Quote:
Originally Posted by visitnag
I have a print file of 1.5gb. In that each page will have a header and a line starts like "Servicing Branch : XXX1" and it follows 37 lines. we have 23 different branch names like XXX1,XXX2... so on. The problem is the data of everybranch is not placed in a sequence. Suppose one page contains XXX1 branch data and next page contains XXX2... so everything is jumbled.
Now i want to get the data of a particular branch in continuous pages...then another branch data will come. I tried with grep command like grep -A37 "Servicing Branch : XXX1" > xy.
is there any method to sort this data branch order?
|
Depends on what constitutes a page. If it's a form-feed
character "014 12 0C FF '\f' (form feed)" you may
be able to use that as a separator in awk.

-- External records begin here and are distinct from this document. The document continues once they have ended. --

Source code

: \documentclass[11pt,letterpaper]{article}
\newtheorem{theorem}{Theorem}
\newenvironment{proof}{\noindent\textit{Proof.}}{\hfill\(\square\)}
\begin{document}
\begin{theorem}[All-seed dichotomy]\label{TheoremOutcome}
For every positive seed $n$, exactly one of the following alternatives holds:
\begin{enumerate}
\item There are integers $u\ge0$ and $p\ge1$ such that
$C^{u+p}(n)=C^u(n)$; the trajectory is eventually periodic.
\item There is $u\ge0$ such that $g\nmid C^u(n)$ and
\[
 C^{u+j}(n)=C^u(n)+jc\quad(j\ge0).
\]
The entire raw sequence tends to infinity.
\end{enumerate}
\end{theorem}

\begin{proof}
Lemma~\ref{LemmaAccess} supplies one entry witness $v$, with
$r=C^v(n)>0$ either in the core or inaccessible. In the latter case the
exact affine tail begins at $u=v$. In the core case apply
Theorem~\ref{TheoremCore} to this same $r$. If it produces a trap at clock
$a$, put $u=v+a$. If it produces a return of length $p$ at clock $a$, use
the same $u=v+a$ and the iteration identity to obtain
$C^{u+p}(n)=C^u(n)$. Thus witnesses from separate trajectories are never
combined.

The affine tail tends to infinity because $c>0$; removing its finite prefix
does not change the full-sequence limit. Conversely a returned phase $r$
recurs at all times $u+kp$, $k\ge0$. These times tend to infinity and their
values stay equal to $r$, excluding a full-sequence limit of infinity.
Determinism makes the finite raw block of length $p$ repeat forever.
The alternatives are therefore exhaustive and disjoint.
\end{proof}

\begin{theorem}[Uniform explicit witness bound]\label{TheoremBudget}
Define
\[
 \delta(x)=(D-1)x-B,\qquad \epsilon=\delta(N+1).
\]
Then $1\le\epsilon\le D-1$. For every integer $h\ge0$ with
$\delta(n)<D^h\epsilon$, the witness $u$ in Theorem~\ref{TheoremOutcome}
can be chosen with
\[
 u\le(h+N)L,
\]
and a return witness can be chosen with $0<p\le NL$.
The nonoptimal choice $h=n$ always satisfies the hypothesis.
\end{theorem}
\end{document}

Something like the following would work (I've created a little sample
and ran this against it, the ^L is the visual representation of the
form-feed), the script rips the big file into named chunks, one per
branch:
Code:
awk 'BEGIN{RS="\f";FS="\n"} {file=gensub(/Servicing Branch *: +([^ \t]+)/, "\\1", 1, $1); print $0 >> file}' large_file
Code:
$ ls -l
total 4
-rw-r--r-- 1 tink tink 395 2008-06-21 07:48 large_file
$ view largefile
Servicing Branch : XXX1
Yadda
Yadda
More yadda ...
^L Servicing Branch : XXX2
Yadda
Yadda
More yadda ...
^L Servicing Branch : XXX1
Yadda
Yadda
More yadda ...
^L Servicing Branch : XXX3
Yadda
Yadda
More yadda ...
^L Servicing Branch : XXX7
Yadda
Yadda
More yadda ...
^L Servicing Branch : XXX1
Yadda
Yadda
More yadda ...
$ awk 'BEGIN{RS="\f";FS="\n"} {file=gensub(/Servicing Branch *: +([^ \t]+)/, "\\1", 1, $1); print $0 >> file}' large_file
$ ls -l
-rw-r--r-- 1 tink tink 198 2008-06-21 07:53 XXX1
-rw-r--r-- 1 tink tink 66 2008-06-21 07:53 XXX2
-rw-r--r-- 1 tink tink 66 2008-06-21 07:53 XXX3
-rw-r--r-- 1 tink tink 66 2008-06-21 07:53 XXX7
-rw-r--r-- 1 tink tink 395 2008-06-21 07:48 large_file
You can then print those individually.
Cheers,
Tink